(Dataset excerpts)
----------

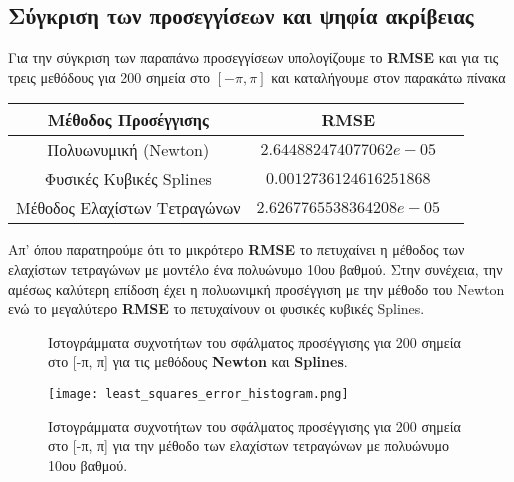 \documentclass[Second Project.tex]{subfiles}
\begin{document}
\subsection{ Σύγκριση των προσεγγίσεων και ψηφία ακρίβειας }

Για την σύγκριση των παραπάνω προσεγγίσεων υπολογίζουμε το \textlatin{\textbf{RMSE}} και για τις τρεις μεθόδους για 200
σημεία στο $[-\pi, \pi]$ και καταλήγουμε στον παρακάτω πίνακα
\vspace{5mm}
\begin{center}
    \begin{tabular}{ |c|c|c| } 
     \hline
     Μέθοδος Προσέγγισης & \textlatin{RMSE} \\
     \hline
     Πολυωνυμική (\textlatin{Newton}) & $2.644882474077062e-05$ \\
     \hline
     Φυσικές Κυβικές \textlatin{Splines} & $0.0012736124616251868$ \\ 
     \hline
     Μέθοδος Ελαχίστων Τετραγώνων & $2.6267765538364208e-05$ \\
     \hline
    \end{tabular}
\end{center}
\vspace{5mm}
Απ' όπου παρατηρούμε ότι το μικρότερο \textlatin{\textbf{RMSE}} το πετυχαίνει η μέθοδος των ελαχίστων τετραγώνων 
με μοντέλο ένα πολυώνυμο 10ου βαθμού. Στην συνέχεια, την αμέσως καλύτερη επίδοση έχει η πολυωνιμκή προσέγγιση με την
μέθοδο του \textlatin{Newton} ενώ το μεγαλύτερο \textlatin{\textbf{RMSE}} το πετυχαίνουν οι φυσικές κυβικές 
\textlatin{Splines}.
\vspace{5mm}
\begin{figure}[h!]
    \centering
    \captionsetup{justification=centering}
    \quad
    \caption{ Ιστογράμματα συχνοτήτων του σφάλματος προσέγγισης για 200 σημεία στο [-π, π] για τις 
    μεθόδους \textlatin{\textbf{Newton}} και \textlatin{\textbf{Splines}}.}
\end{figure}
\vspace{5px}
\begin{figure}[h!]
    \centering
    \captionsetup{justification=centering}
    \begin{center}
        \texttt{[image: least\_squares\_error\_histogram.png]}    
        \caption{ Ιστογράμματα συχνοτήτων του σφάλματος προσέγγισης για 200 σημεία στο [-π, π] για την μέθοδο των ελαχίστων τετραγώνων 
        με πολυώνυμο 10ου βαθμού.}
    \end{center}
\end{figure}
\end{document}
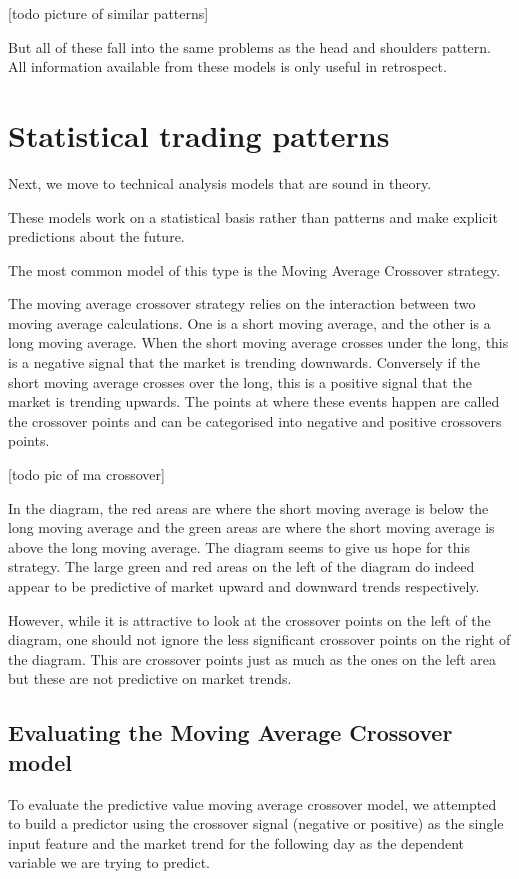 \documentclass{report}
\begin{document}
[todo picture of similar patterns]

But all of these fall into the same problems as the head and shoulders pattern. All information available from these models is only useful in retrospect. 

\section{Statistical trading patterns}

Next, we move to technical analysis models that are sound in theory. 

These models work on a statistical basis rather than patterns and make explicit predictions about the future.

The most common model of this type is the Moving Average Crossover strategy.

The moving average crossover strategy relies on the interaction between two moving average calculations. One is a short moving average, and the other is a long moving average. When the short moving average crosses under the long, this is a negative signal that the market is trending downwards. Conversely if the short moving average crosses over the long, this is a positive signal that the market is trending upwards. The points at where these events happen are called the crossover points and can be categorised into negative and positive crossovers points.

[todo pic of ma crossover]

In the diagram, the red areas are where the short moving average is below the long moving average and the green areas are where the short moving average is above the long moving average. The diagram seems to give us hope for this strategy. The large green and red areas on the left of the diagram do indeed appear to be predictive of market upward and downward trends respectively. 

However, while it is attractive to look at the crossover points on the left of the diagram, one should not ignore the less significant crossover points on the right of the diagram. This are crossover points just as much as the ones on the left area but these are not predictive on market trends.

\subsection{Evaluating the Moving Average Crossover model}

To evaluate the predictive value moving average crossover model, we attempted to build a predictor using the crossover signal (negative or positive) as the single input feature and the market trend for the following day as the dependent variable we are trying to predict. 
\end{document}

----------

> **WHAT IS NEEDED**
For every entry above, please output the text exactly and leave any picture behind.

> **SOLUTION**
 \documentclass[Second Project.tex]{subfiles}
\begin{document}
\subsection{ Σύγκριση των προσεγγίσεων και ψηφία ακρίβειας }

Για την σύγκριση των παραπάνω προσεγγίσεων υπολογίζουμε το \textlatin{\textbf{RMSE}} και για τις τρεις μεθόδους για 200
σημεία στο $[-\pi, \pi]$ και καταλήγουμε στον παρακάτω πίνακα
\vspace{5mm}
\begin{center}
    \begin{tabular}{ |c|c|c| } 
     \hline
     Μέθοδος Προσέγγισης & \textlatin{RMSE} \\
     \hline
     Πολυωνυμική (\textlatin{Newton}) & $2.644882474077062e-05$ \\
     \hline
     Φυσικές Κυβικές \textlatin{Splines} & $0.0012736124616251868$ \\ 
     \hline
     Μέθοδος Ελαχίστων Τετραγώνων & $2.6267765538364208e-05$ \\
     \hline
    \end{tabular}
\end{center}
\vspace{5mm}
Απ' όπου παρατηρούμε ότι το μικρότερο \textlatin{\textbf{RMSE}} το πετυχαίνει η μέθοδος των ελαχίστων τετραγώνων 
με μοντέλο ένα πολυώνυμο 10ου βαθμού. Στην συνέχεια, την αμέσως καλύτερη επίδοση έχει η πολυωνιμκή προσέγγιση με την
μέθοδο του \textlatin{Newton} ενώ το μεγαλύτερο \textlatin{\textbf{RMSE}} το πετυχαίνουν οι φυσικές κυβικές 
\textlatin{Splines}.
\vspace{5mm}
\begin{figure}[h!]
    \centering
    \captionsetup{justification=centering}
    \quad
    \caption{ Ιστογράμματα συχνοτήτων του σφάλματος προσέγγισης για 200 σημεία στο [-π, π] για τις 
    μεθόδους \textlatin{\textbf{Newton}} και \textlatin{\textbf{Splines}}.}
\end{figure}
\vspace{5px}
\begin{figure}[h!]
    \centering
    \captionsetup{justification=centering}
    \begin{center}
        \texttt{[image: least\_squares\_error\_histogram.png]}    
        \caption{ Ιστογράμματα συχνοτήτων του σφάλματος προσέγγισης για 200 σημεία στο [-π, π] για την μέθοδο των ελαχίστων τετραγώνων 
        με πολυώνυμο 10ου βαθμού.}
    \end{center}
\end{figure}
\end{document}
 \documentclass{report}
\begin{document}
[todo picture of similar patterns]

But all of these fall into the same problems as the head and shoulders pattern. All information available from these models is only useful in retrospect. 

\section{Statistical trading patterns}

Next, we move to technical analysis models that are sound in theory. 

These models work on a statistical basis rather than patterns and make explicit predictions about the future.

The most common model of this type is the Moving Average Crossover strategy.

The moving average crossover strategy relies on the interaction between two moving average calculations. One is a short moving average, and the other is a long moving average. When the short moving average crosses under the long, this is a negative signal that the market is trending downwards. Conversely if the short moving average crosses over the long, this is a positive signal that the market is trending upwards. The points at where these events happen are called the crossover points and can be categorised into negative and positive crossovers points.

[todo pic of ma crossover]

In the diagram, the red areas are where the short moving average is below the long moving average and the green areas are where the short moving average is above the long moving average. The diagram seems to give us hope for this strategy. The large green and red areas on the left of the diagram do indeed appear to be predictive of market upward and downward trends respectively. 

However, while it is attractive to look at the crossover points on the left of the diagram, one should not ignore the less significant crossover points on the right of the diagram. This are crossover points just as much as the ones on the left area but these are not predictive on market trends.

\subsection{Evaluating the Moving Average Crossover model}

To evaluate the predictive value moving average crossover model, we attempted to build a predictor using the crossover signal (negative or positive) as the single input feature and the market trend for the following day as the dependent variable we are trying to predict. 
\end{document}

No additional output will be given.